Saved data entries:
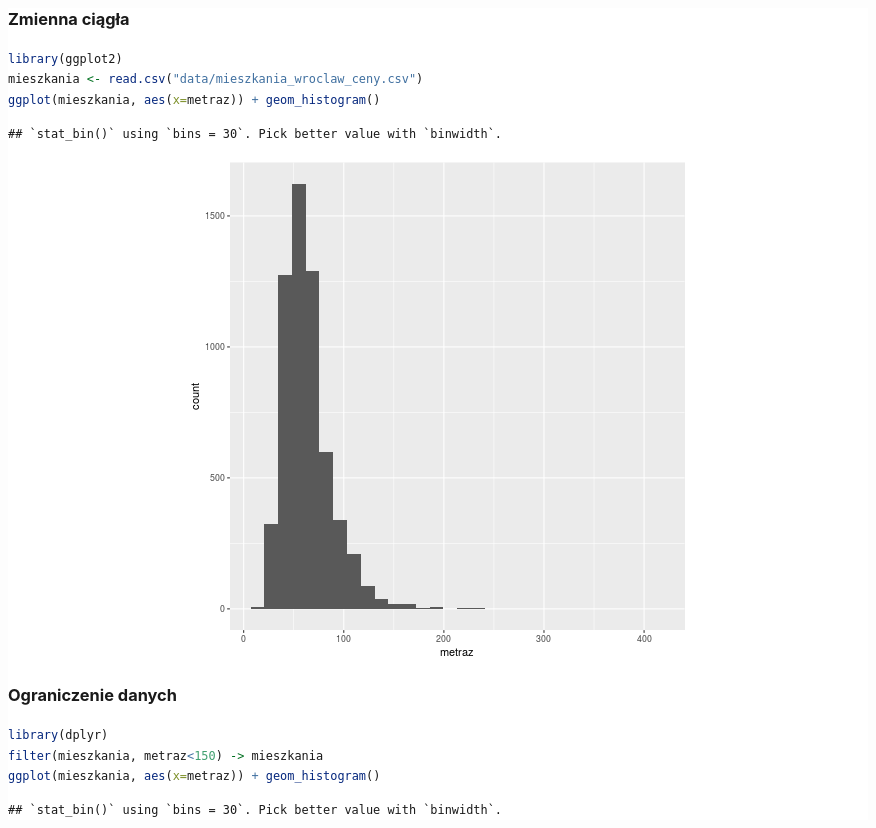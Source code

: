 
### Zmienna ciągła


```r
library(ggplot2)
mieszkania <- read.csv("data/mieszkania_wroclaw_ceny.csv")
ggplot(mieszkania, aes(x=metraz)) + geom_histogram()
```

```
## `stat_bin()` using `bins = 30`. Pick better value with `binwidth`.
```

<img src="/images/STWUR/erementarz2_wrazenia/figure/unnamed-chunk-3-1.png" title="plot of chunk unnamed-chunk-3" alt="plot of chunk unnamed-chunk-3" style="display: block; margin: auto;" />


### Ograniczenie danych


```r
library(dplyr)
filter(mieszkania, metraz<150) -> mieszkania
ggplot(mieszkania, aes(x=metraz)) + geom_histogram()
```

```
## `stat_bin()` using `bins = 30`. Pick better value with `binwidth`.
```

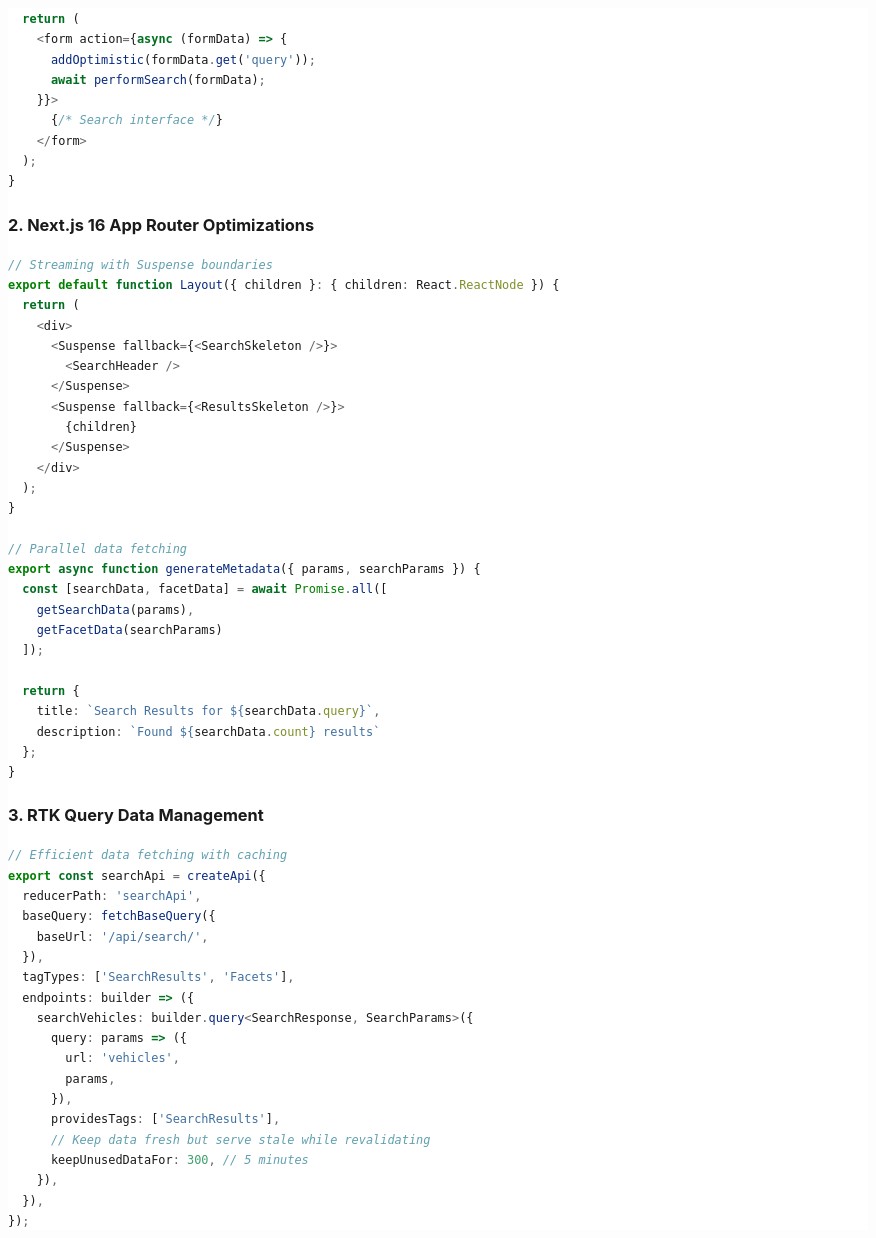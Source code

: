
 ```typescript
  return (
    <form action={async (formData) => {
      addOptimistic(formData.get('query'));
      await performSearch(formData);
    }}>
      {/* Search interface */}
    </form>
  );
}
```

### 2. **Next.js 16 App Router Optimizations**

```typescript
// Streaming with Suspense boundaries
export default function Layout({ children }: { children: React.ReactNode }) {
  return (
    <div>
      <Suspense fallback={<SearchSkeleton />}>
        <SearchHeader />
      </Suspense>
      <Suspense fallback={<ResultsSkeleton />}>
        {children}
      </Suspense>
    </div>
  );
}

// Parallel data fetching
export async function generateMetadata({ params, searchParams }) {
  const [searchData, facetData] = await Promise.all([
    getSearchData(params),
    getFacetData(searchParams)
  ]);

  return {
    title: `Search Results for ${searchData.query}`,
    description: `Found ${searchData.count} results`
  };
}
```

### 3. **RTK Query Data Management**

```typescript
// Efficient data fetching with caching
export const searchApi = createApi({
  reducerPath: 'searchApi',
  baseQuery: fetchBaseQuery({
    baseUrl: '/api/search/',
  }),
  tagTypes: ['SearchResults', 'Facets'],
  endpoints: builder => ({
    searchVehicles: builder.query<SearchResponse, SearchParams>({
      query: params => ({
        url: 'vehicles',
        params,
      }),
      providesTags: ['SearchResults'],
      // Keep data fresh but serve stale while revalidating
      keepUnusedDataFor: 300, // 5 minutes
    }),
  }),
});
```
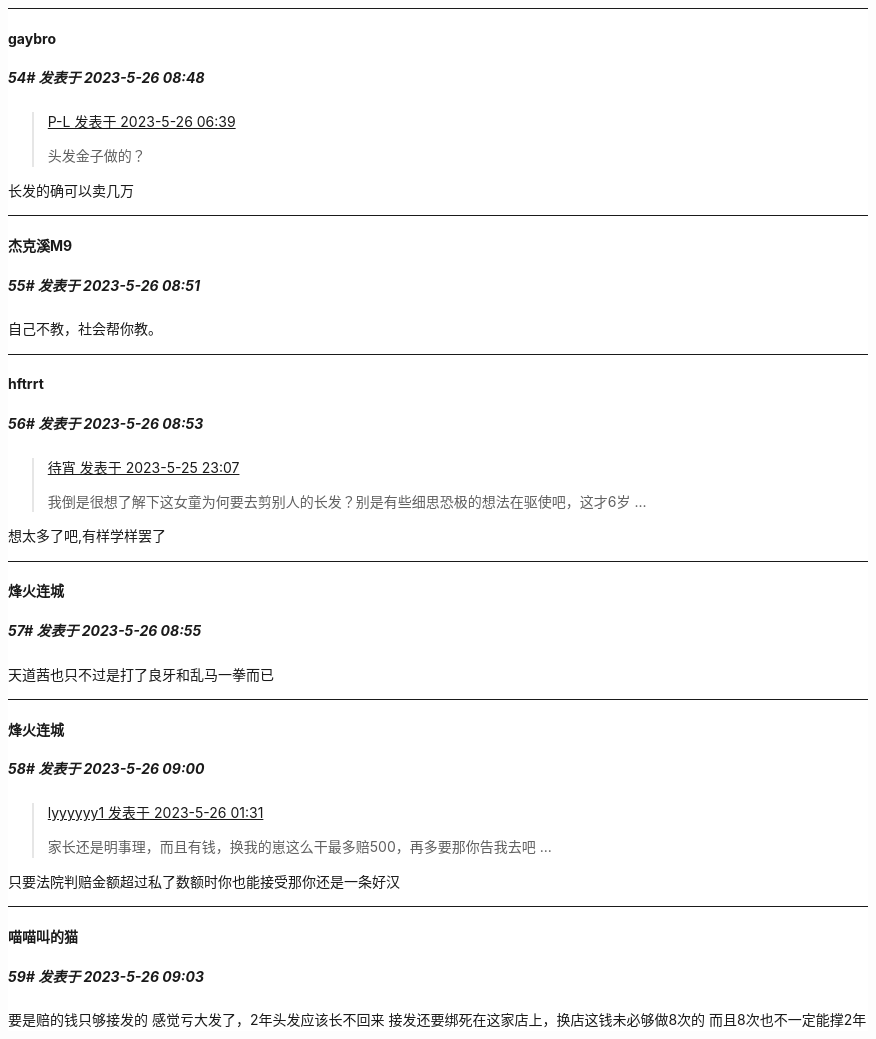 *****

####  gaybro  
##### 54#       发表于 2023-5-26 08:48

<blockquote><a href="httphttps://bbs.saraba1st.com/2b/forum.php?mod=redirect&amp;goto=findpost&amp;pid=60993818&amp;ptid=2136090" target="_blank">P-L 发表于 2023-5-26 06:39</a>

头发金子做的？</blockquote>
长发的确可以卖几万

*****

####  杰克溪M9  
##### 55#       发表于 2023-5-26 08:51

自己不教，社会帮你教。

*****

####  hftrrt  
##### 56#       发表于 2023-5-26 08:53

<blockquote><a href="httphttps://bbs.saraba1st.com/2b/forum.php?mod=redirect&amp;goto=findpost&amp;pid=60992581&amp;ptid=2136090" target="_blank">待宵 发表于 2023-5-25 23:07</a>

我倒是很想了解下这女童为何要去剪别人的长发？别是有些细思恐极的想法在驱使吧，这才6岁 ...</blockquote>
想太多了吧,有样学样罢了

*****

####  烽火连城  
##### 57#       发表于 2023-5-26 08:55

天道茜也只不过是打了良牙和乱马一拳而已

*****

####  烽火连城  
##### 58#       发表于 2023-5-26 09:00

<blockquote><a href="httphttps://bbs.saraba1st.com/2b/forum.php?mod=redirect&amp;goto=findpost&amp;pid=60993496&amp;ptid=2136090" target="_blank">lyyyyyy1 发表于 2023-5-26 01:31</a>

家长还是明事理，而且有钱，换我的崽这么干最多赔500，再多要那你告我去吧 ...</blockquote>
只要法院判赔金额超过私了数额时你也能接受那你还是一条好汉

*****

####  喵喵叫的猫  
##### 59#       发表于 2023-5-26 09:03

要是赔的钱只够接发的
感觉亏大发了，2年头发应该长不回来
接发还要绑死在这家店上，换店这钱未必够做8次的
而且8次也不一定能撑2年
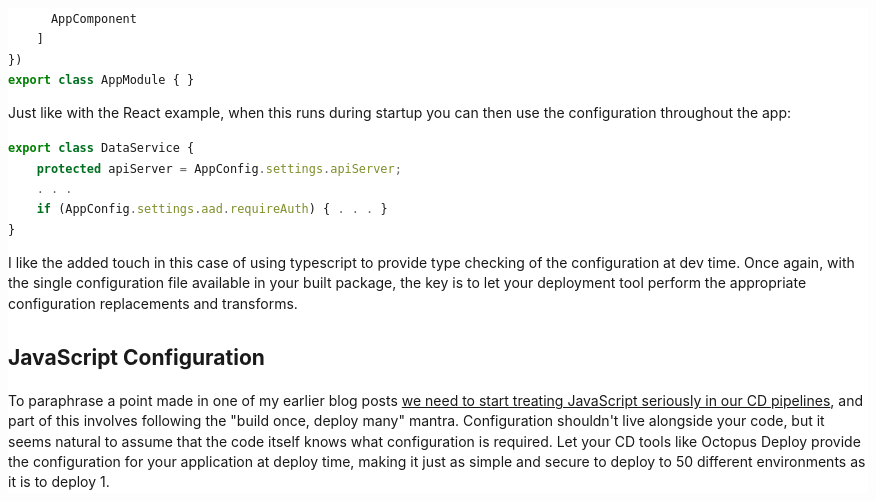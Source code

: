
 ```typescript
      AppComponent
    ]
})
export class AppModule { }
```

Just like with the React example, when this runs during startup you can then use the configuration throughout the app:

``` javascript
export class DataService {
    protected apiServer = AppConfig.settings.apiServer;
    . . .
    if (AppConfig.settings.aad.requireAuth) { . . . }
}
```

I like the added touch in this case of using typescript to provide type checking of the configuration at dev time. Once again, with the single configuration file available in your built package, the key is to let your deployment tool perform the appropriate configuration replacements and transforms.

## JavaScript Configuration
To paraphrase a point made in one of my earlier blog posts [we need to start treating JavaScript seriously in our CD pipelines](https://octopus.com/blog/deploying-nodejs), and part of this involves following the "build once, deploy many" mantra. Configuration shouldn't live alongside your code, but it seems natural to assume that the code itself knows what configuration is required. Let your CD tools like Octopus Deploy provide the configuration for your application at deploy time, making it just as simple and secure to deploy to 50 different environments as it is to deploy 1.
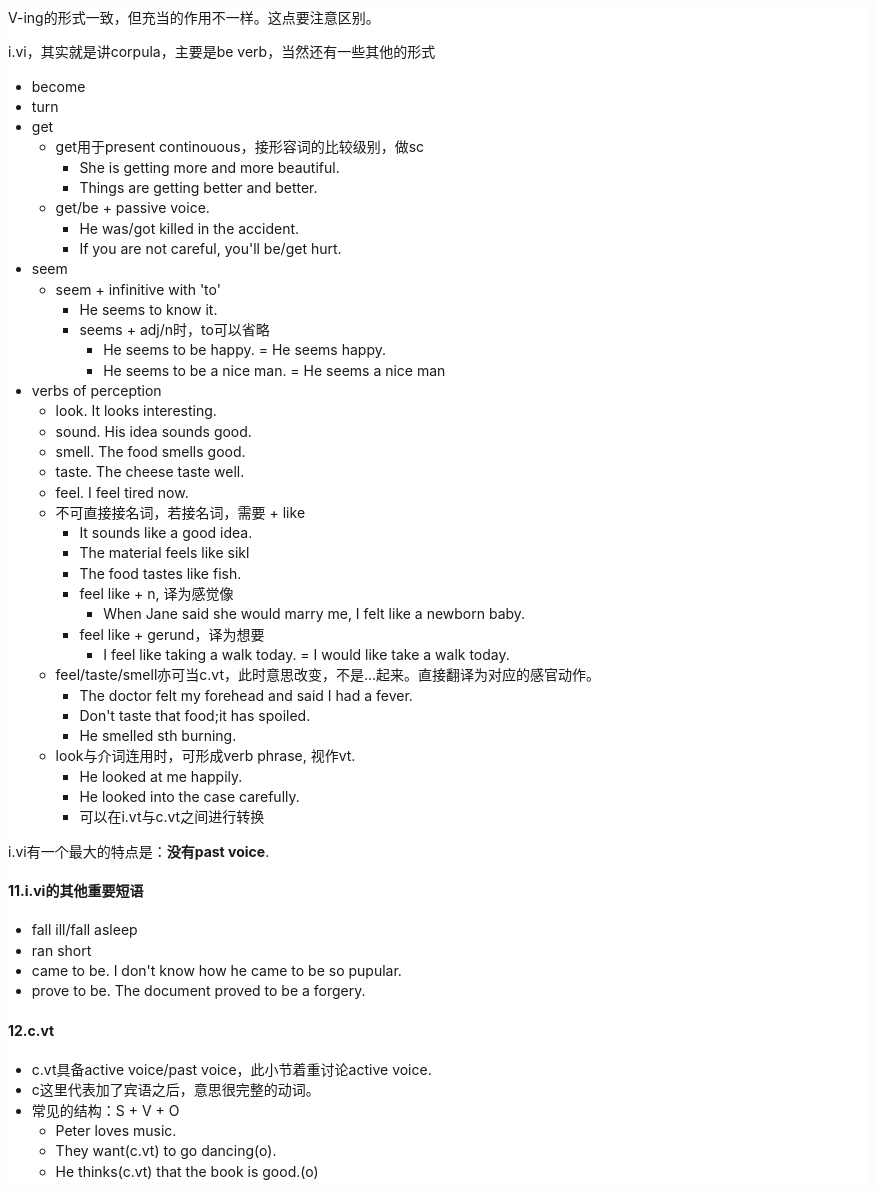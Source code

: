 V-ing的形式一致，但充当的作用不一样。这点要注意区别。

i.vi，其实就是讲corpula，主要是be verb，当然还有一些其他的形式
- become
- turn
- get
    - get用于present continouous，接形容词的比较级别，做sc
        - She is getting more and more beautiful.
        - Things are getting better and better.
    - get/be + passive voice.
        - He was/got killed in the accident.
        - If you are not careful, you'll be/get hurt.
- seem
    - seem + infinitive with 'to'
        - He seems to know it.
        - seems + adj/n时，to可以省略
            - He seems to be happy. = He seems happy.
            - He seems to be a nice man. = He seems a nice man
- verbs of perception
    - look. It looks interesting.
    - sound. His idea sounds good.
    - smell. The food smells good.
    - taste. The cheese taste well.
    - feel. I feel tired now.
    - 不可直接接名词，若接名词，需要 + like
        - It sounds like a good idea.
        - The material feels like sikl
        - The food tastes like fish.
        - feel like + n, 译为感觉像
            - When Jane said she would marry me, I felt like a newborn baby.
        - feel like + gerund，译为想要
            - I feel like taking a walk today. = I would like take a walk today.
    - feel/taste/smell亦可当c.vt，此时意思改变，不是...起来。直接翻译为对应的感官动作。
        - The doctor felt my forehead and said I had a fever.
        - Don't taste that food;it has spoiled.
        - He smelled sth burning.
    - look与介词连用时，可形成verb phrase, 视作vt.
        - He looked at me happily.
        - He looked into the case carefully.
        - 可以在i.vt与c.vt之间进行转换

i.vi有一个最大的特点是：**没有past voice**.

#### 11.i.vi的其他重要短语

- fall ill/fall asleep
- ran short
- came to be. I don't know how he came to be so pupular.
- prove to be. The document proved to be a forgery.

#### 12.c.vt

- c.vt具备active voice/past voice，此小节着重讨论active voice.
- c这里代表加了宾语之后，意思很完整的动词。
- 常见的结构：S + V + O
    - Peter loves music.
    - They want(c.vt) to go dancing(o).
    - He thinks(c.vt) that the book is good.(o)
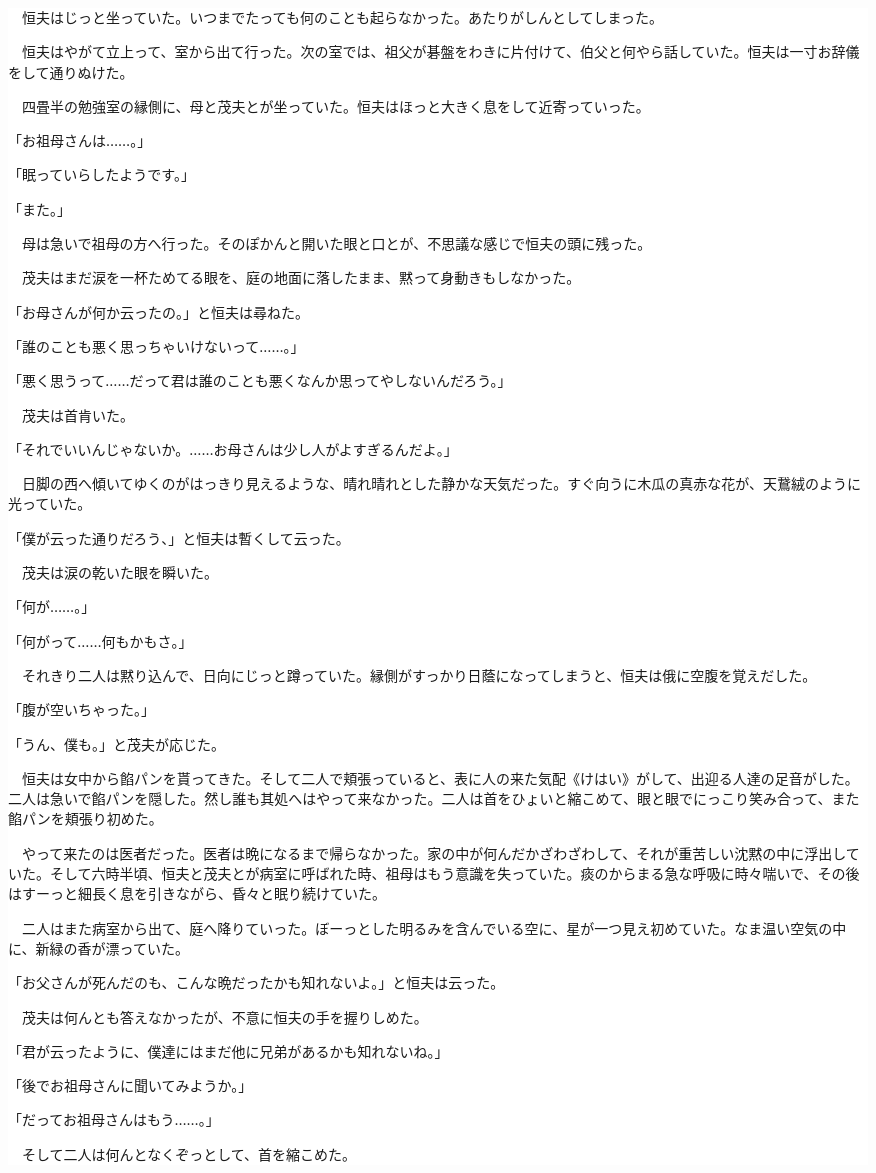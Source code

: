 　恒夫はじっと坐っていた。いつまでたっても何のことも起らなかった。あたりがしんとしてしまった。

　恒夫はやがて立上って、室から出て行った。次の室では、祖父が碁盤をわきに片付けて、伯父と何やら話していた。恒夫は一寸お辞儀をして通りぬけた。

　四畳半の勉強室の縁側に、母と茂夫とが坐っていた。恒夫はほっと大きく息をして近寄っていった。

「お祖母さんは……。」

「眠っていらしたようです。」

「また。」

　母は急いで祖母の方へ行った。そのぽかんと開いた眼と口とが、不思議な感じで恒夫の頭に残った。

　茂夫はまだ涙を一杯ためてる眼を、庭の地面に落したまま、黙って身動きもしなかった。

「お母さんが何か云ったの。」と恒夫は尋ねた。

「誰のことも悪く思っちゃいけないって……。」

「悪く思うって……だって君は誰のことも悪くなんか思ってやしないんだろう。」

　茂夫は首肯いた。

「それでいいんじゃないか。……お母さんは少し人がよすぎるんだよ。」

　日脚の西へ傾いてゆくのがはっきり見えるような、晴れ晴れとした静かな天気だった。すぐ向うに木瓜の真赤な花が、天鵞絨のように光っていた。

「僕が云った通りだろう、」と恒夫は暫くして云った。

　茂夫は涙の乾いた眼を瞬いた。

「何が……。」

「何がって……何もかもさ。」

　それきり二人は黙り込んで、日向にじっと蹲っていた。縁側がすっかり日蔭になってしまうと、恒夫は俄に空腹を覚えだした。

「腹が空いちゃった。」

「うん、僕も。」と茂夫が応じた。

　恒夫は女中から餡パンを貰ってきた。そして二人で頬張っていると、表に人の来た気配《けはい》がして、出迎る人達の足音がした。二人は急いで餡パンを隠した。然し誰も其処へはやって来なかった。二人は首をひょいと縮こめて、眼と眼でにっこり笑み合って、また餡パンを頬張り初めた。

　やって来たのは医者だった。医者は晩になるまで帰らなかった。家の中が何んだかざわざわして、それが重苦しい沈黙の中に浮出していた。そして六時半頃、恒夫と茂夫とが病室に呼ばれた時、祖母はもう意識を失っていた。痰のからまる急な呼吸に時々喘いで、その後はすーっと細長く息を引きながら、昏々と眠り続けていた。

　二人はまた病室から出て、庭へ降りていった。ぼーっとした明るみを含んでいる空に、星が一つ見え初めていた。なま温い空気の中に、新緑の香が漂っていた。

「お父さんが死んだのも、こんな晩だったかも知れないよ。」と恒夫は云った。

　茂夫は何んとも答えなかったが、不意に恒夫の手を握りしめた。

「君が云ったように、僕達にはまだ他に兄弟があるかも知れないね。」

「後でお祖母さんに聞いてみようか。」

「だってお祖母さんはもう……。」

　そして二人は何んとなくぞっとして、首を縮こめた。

→ Task statement
Some lines in the records may hold "idea"; state how many do, and give no more than that number.

→ Reply to the exercise
2